Family Trusts

“Family trust” is the general term given to a revocable or irrevocable trust which is in place for the benefit of all or certain members of a family. In some older trusts, it may be called a “residuary trust” depending on how the rest of the trust instrument is structured, but it is typically the same thing.
In practice, a family trust is usually created in one of two ways. First, a settlor/grantor (i.e., trust-maker) creates the trust for his/her benefit during his/her lifetime. After his/her death, the last expenses of the trust-maker are paid and the remainder of the trust is transferred to the successor trustee. The successor trustee will then administer the trusts in accordance with its directives, and there are few limits outside of how the trust can be structured beyond one’s own imagination. The second (less common) way a family trust is usually created is where the trust-maker creates one directly by vesting title in the trustee and providing trust instructions on how and when to use the trust assets for the benefit of the beneficiaries/family. This way is less common because there is an understandable preference for trust-makers to set up the trust for their benefit during their lifetime.

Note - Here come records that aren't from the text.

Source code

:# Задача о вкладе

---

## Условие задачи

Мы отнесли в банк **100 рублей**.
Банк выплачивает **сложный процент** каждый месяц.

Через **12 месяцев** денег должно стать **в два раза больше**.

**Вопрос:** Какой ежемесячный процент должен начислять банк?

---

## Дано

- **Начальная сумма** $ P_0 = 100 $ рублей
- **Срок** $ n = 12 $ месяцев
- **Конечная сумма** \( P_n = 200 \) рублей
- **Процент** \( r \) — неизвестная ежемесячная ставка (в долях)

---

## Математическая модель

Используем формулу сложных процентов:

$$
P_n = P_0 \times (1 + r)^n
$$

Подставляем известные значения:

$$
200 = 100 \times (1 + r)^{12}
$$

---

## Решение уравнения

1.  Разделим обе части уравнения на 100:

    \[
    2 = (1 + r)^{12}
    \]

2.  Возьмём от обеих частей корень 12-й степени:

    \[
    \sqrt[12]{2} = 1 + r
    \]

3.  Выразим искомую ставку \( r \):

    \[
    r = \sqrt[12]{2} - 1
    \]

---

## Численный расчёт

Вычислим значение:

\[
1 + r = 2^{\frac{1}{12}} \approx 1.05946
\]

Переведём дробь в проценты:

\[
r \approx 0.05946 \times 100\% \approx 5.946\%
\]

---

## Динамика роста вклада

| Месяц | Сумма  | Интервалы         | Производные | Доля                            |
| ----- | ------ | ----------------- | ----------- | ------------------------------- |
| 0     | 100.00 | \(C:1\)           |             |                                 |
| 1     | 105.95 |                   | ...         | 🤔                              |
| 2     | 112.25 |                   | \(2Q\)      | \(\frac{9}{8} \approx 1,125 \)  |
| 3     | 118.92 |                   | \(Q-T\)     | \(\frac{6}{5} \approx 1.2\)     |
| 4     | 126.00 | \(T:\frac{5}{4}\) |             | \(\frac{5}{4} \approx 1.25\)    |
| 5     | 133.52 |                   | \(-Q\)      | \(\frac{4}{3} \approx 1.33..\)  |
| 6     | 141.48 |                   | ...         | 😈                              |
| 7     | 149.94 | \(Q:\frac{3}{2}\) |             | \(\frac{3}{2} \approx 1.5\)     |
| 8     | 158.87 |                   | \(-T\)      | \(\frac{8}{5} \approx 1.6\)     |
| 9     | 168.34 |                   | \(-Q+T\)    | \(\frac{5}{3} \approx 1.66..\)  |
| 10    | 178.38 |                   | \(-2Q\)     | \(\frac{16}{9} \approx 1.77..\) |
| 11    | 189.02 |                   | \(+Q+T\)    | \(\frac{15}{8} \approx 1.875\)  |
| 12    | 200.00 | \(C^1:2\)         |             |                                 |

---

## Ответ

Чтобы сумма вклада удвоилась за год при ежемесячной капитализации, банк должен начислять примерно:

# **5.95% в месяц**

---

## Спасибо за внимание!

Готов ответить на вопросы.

Regardless of how the family trust is created, how that trust is to be administered may vary. Based on experience, popular directives include the successor trustee distributing money, in whole or in part, to beneficiaries’ at certain intervals (e.g., college graduation, marriage, reaching a certain age), that income be distributed quarterly/annually to beneficiaries, or that the trust be fully distributed when a beneficiary reaches a certain age.
We have been involved in all aspects of the family trust: drafting and structuring, representing a trustee, and representing a beneficiary understanding his/her rights under the trust. We have also handled litigation pertaining to breach of trust and breach of fiduciary duty; in less contested, adversarial circumstances, we have also obtained clarification from the probate court regarding how the trust should be distributed when the instrument is ambiguous.